May is the official start of sea turtle nesting season and an active one in Miami-Dade County. The Miami- Dade County Parks, Recreation and Open Spaces Department has announced that its Sea Turtle Conservation Program has successfully documented more than 6,886 sea turtle nests and released more than 585,000 live hatchlings to the sea, since it started the program in 1980.
The program can look forward to delivering thousands more to the sea, thanks to a $13,500 Challenge Grant from the Andrew Sabin Family Foundation that helped pay for a new “Turtle Truck.” The new “Turtle Truck” will patrol Miami-Dade County beaches — including Crandon Park Beach and Haulover Park Beach — from sun-up to sun-down, seven days a week, now through the end of the sea turtle nesting season (Oct. 31).
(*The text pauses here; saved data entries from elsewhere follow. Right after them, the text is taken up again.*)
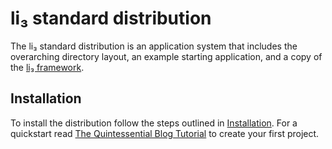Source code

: # li₃ standard distribution

The li₃ standard distribution is an application system that includes the
overarching directory layout, an example starting application, and a copy of the
[li₃ framework](https://github.com/UnionOfRAD/lithium).

## Installation

To install the distribution follow the steps outlined in
[Installation](http://li3.me/docs/book/manual/1.x/installation/). For a quickstart read
[The Quintessential Blog Tutorial](http://li3.me/docs/book/manual/1.x/quickstart) to
create your first project.
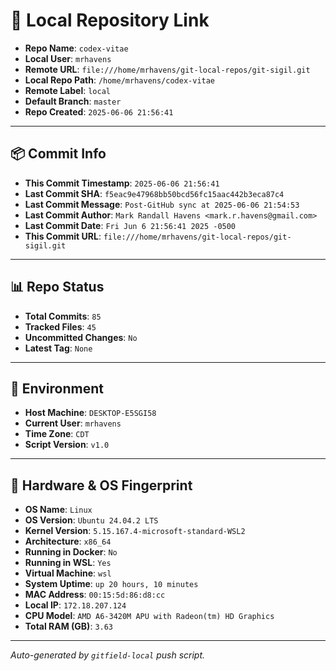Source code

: # 🔗 Local Repository Link

- **Repo Name**: `codex-vitae`
- **Local User**: `mrhavens`
- **Remote URL**: `file:///home/mrhavens/git-local-repos/git-sigil.git`
- **Local Repo Path**: `/home/mrhavens/codex-vitae`
- **Remote Label**: `local`
- **Default Branch**: `master`
- **Repo Created**: `2025-06-06 21:56:41`

---

## 📦 Commit Info

- **This Commit Timestamp**: `2025-06-06 21:56:41`
- **Last Commit SHA**: `f5eac9e47968bb50bcd56fc15aac442b3eca87c4`
- **Last Commit Message**: `Post-GitHub sync at 2025-06-06 21:54:53`
- **Last Commit Author**: `Mark Randall Havens <mark.r.havens@gmail.com>`
- **Last Commit Date**: `Fri Jun 6 21:56:41 2025 -0500`
- **This Commit URL**: `file:///home/mrhavens/git-local-repos/git-sigil.git`

---

## 📊 Repo Status

- **Total Commits**: `85`
- **Tracked Files**: `45`
- **Uncommitted Changes**: `No`
- **Latest Tag**: `None`

---

## 🧭 Environment

- **Host Machine**: `DESKTOP-E5SGI58`
- **Current User**: `mrhavens`
- **Time Zone**: `CDT`
- **Script Version**: `v1.0`

---

## 🧬 Hardware & OS Fingerprint

- **OS Name**: `Linux`
- **OS Version**: `Ubuntu 24.04.2 LTS`
- **Kernel Version**: `5.15.167.4-microsoft-standard-WSL2`
- **Architecture**: `x86_64`
- **Running in Docker**: `No`
- **Running in WSL**: `Yes`
- **Virtual Machine**: `wsl`
- **System Uptime**: `up 20 hours, 10 minutes`
- **MAC Address**: `00:15:5d:86:d8:cc`
- **Local IP**: `172.18.207.124`
- **CPU Model**: `AMD A6-3420M APU with Radeon(tm) HD Graphics`
- **Total RAM (GB)**: `3.63`

---

_Auto-generated by `gitfield-local` push script._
The Challenge Grant funds have allowed the Miami-Dade Sea Turtle Conservation Program, a program of the Miami-Dade County Parks Eco Adventures enterprise, to replace a rusted and failing pickup truck that it had been using for its turtle patrol runs, with a new 4×4 model that is better suited for beach terrain. The new truck is equipped with a custom topper to keep injured or sick sea turtles stable during transport.
The public is invited to join Miami-Dade Parks’ “Turtle Rangers” as they release hatchlings to the sea every Thursday, Friday and Saturday from 8:30 to 10 p.m., at the Crandon Park Visitor and Nature Center, 6767 Crandon Blvd., Key Biscayne, and at Haulover Park, 10800 Collins Ave. The cost to participate is $10 per person and serves as a donation to Miami-Dade County’s Sea Turtle Fund. Advance reservations are required. Call 305-361-6767, ext. 121.
“Generous donations like this help us to carry out our mission to protect and preserve the threatened and endangered sea turtles on our beaches,” said Miami-Dade County Parks director Jack Kardys.
Donations for Miami-Dade County Parks are made through the Parks Foundation of Miami-Dade. You can help through the donation of a financial gift, an in-kind gift, through sponsorship opportunities, supporting a special event, volunteering, or through an ongoing corporate partnership. Find out more by visiting the Parks Foundation of Miami-Dade at <www.miamidade.gov/parks_foundation>.
Andrew E. Sabin from New York founded the Andrew Sabin Family Foundation in 2007 to intensify his philanthropy, which primarily supports environmental and conservation groups and has a particular interest in reptiles and amphibians. Sabin also is known worldwide, as “Commander Salamander,” for his extensive conservation efforts on behalf of the Tiger Salamander.
Once a nest has been completed, it is abandoned by the mother. The eggs and resulting hatchlings are left to fend for themselves and locate the water upon emerging or die. On average, sea turtles lay 110 eggs in a nest, and average between two and eight nests a season.
Because hatchlings are small and the egg chambers are deep, it is almost impossible for a single hatchling to escape from the chamber alone. As hatchlings break free from their shell inside the egg chamber, they stimulate other hatchlings to emerge from their eggs too. Once most hatchlings have emerged from their shells, they climb on top of the discarded eggshells to propel themselves to the top of the chamber. The hatchlings near the top of the egg chamber scratch down sand from above and around them. They emerge either en masse or in small groups. Emerging together increases the chance of survival as many hatchlings can overwhelm would-be predators. A single hatchling would be an easy target.
A sea turtle nest will take 55 to 60 days to unfold baby sea turtles, known as hatchlings. The first nest is historically in mid-May. June and July are very high nesting months and known as the Peak Nesting Time. Nesting will continue until mid-September. The last baby turtles will leave about the end of October.